On Mon, Mar 14, 2022 at 5:12 AM Barry Song <21cnbao@gmail.com> wrote:
>
> > > > >
> > > > > > We used to put a faulted file page in inactive, if we access it a
> > > > > > second time, it can be promoted
> > > > > > to active. then in recent years, we have also applied this to anon
> > > > > > pages while kernel adds
> > > > > > workingset protection for anon pages. so basically both anon and file
> > > > > > pages go into the inactive
> > > > > > list for the 1st time, if we access it for the second time, they go to
> > > > > > the active list. if we don't access
> > > > > > it any more, they are likely to be reclaimed as they are inactive.
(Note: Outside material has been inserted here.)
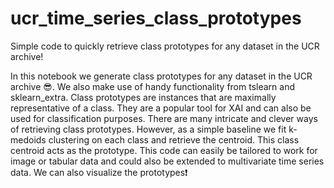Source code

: # ucr_time_series_class_prototypes
Simple code to quickly retrieve class prototypes for any dataset in the UCR archive!

In this notebook we generate class prototypes for any dataset in the UCR archive 😎. We also make use of handy functionality from tslearn and sklearn_extra. Class prototypes are instances that are maximally representative of a class. They are a popular tool for XAI and can also be used for classification purposes. There are many intricate and clever ways of retrieving class prototypes. However, as a simple baseline we fit k-medoids clustering on each class and retrieve the centroid. This class centroid acts as the prototype. This code can easily be tailored to work for image or tabular data and could also be extended to multivariate time series data. We can also visualize the prototypes❗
> > > > > > we do have some special fastpath for code section, executable file
> > > > > > pages are kept on active list
> > > > > > as long as they are accessed.
> > > > >
> > > > > Yes.
> > > > >
> > > > > > so all of the above concerns are actually not that correct?
> > > > >
> > > > > They are valid concerns but I don't know any popular workloads that
> > > > > care about them.
> > > >
> > > > Hi Yu,
> > > > here we can get a workload in Kim's patchset while he added workingset
> > > > protection
> > > > for anon pages:
> > > > https://patchwork.kernel.org/project/linux-mm/cover/1581401993-20041-1-git-send-email-iamjoonsoo.kim@lge.com/
> > >
> > > Thanks. I wouldn't call that a workload because it's not a real
> > > application. By popular workloads, I mean applications that the
> > > majority of people actually run on phones, in cloud, etc.
> > >
> > > > anon pages used to go to active rather than inactive, but kim's patchset
> > > > moved to use inactive first. then only after the anon page is accessed
> > > > second time, it can move to active.
> > >
> > > Yes. To clarify, the A-bit doesn't really mean the first or second
> > > access. It can be many accesses each time it's set.
> > >
> > > > "In current implementation, newly created or swap-in anonymous page is
> > > >
> > > > started on the active list. Growing the active list results in rebalancing
> > > > active/inactive list so old pages on the active list are demoted to the
> > > > inactive list. Hence, hot page on the active list isn't protected at all.
> > > >
> > > > Following is an example of this situation.
> > > >
> > > > Assume that 50 hot pages on active list and system can contain total
> > > > 100 pages. Numbers denote the number of pages on active/inactive
> > > > list (active | inactive). (h) stands for hot pages and (uo) stands for
> > > > used-once pages.
> > > >
> > > > 1. 50 hot pages on active list
> > > > 50(h) | 0
> > > >
> > > > 2. workload: 50 newly created (used-once) pages
> > > > 50(uo) | 50(h)
> > > >
> > > > 3. workload: another 50 newly created (used-once) pages
> > > > 50(uo) | 50(uo), swap-out 50(h)
> > > >
> > > > As we can see, hot pages are swapped-out and it would cause swap-in later."
> > > >
> > > > Is MGLRU able to avoid the swap-out of the 50 hot pages?
> > >
> > > I think the real question is why the 50 hot pages can be moved to the
> > > inactive list. If they are really hot, the A-bit should protect them.
> >
> > This is a good question.
> >
> > I guess it  is probably because the current lru is trying to maintain a balance
> > between the sizes of active and inactive lists. Thus, it can shrink active list
> > even though pages might be still "hot" but not the recently accessed ones.
> >
> > 1. 50 hot pages on active list
> > 50(h) | 0
> >
> > 2. workload: 50 newly created (used-once) pages
> > 50(uo) | 50(h)
> >
> > 3. workload: another 50 newly created (used-once) pages
> > 50(uo) | 50(uo), swap-out 50(h)
> >
> > the old kernel without anon workingset protection put workload 2 on active, so
> > pushed 50 hot pages from active to inactive. workload 3 would further contribute
> > to evict the 50 hot pages.
> >
> > it seems mglru doesn't demote pages from the youngest generation to older
> > generation only in order to balance the list size? so mglru is probably safe
> > in these cases.
> >
> > I will run some tests mentioned in Kim's patchset and report the result to you
> > afterwards.
> >
>
> Hi Yu,
> I did find putting faulted pages to the youngest generation lead to some
> regression in the case ebizzy Kim's patchset mentioned while he tried
> to support workingset protection for anon pages.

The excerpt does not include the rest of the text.